For over two years Genetic Affairs has provided the AutoCluster reports in the HTML format. For some of these reports, it would be interesting to extract the DNA match information as well as the shared matches. This information could provide a head start for people that would like to run a manual AutoCluster analysis. Imagine transforming an old Ancestry analysis to Excel, add the most recent (shared) matches, and re-run the AutoCluster analysis using CSV files.

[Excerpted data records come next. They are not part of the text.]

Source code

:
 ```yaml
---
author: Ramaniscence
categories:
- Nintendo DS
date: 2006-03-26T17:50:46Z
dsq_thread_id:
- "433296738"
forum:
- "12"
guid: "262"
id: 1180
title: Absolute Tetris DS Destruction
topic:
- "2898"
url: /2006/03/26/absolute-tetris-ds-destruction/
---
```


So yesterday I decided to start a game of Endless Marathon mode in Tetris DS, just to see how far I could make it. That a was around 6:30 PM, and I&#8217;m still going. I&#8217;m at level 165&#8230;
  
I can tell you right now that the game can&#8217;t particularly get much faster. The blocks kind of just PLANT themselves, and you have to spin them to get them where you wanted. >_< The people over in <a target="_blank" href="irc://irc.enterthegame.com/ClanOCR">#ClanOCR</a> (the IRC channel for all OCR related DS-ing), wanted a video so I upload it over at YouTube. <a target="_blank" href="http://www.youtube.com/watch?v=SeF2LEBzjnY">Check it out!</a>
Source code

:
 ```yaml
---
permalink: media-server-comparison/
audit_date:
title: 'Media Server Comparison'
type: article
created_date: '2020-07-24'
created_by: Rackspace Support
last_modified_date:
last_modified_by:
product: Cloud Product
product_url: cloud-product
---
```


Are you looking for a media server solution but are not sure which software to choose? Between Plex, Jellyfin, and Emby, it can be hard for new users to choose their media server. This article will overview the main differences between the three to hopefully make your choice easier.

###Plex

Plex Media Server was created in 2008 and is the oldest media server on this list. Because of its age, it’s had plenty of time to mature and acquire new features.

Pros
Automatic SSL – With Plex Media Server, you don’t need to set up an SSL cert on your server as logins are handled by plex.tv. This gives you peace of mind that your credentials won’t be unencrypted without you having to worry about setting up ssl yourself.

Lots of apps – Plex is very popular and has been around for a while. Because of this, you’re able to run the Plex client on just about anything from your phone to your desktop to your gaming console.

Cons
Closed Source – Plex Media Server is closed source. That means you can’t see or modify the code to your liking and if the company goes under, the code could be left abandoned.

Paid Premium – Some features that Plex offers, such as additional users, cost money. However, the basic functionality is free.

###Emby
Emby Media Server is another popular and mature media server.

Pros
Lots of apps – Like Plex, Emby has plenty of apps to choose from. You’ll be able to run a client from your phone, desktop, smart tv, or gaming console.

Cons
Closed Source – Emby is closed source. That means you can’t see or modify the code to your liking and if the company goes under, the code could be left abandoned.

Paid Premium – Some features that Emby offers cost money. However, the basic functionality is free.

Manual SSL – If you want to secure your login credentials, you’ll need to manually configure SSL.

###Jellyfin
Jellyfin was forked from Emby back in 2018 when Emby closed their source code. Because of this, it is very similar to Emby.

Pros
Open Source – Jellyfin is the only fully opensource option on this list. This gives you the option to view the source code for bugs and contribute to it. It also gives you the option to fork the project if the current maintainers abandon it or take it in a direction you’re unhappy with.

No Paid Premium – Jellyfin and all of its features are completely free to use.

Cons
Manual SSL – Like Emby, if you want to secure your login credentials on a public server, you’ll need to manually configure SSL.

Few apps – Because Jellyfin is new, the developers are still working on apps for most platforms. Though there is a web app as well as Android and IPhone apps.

Another scenario would involve the MyHeritage AutoClusters analysis which does not allow you to change the maximum and minimum cM setting. It runs from 400 cM down for about 100 matches and to whatever minimum cM that gives. Recently I was looking at my sister-in-law1, Barb’s matches, and noticed that she had a known first cousin once removed (1C1R) who had tested. I was very interested in seeing her shared matches since we know something about Barb’s mother’s side of the family. But to my dismay, this match, Grace, matched Barb at over 400 cM and so wasn’t included in the cluster. Well, I can manually look through all 90 of her matches, or normally I’d think of Leeds method, but I know this is Barb’s mother’s father’s side of the family, and I’m more interested in who the matches are and how they connect to others in the family.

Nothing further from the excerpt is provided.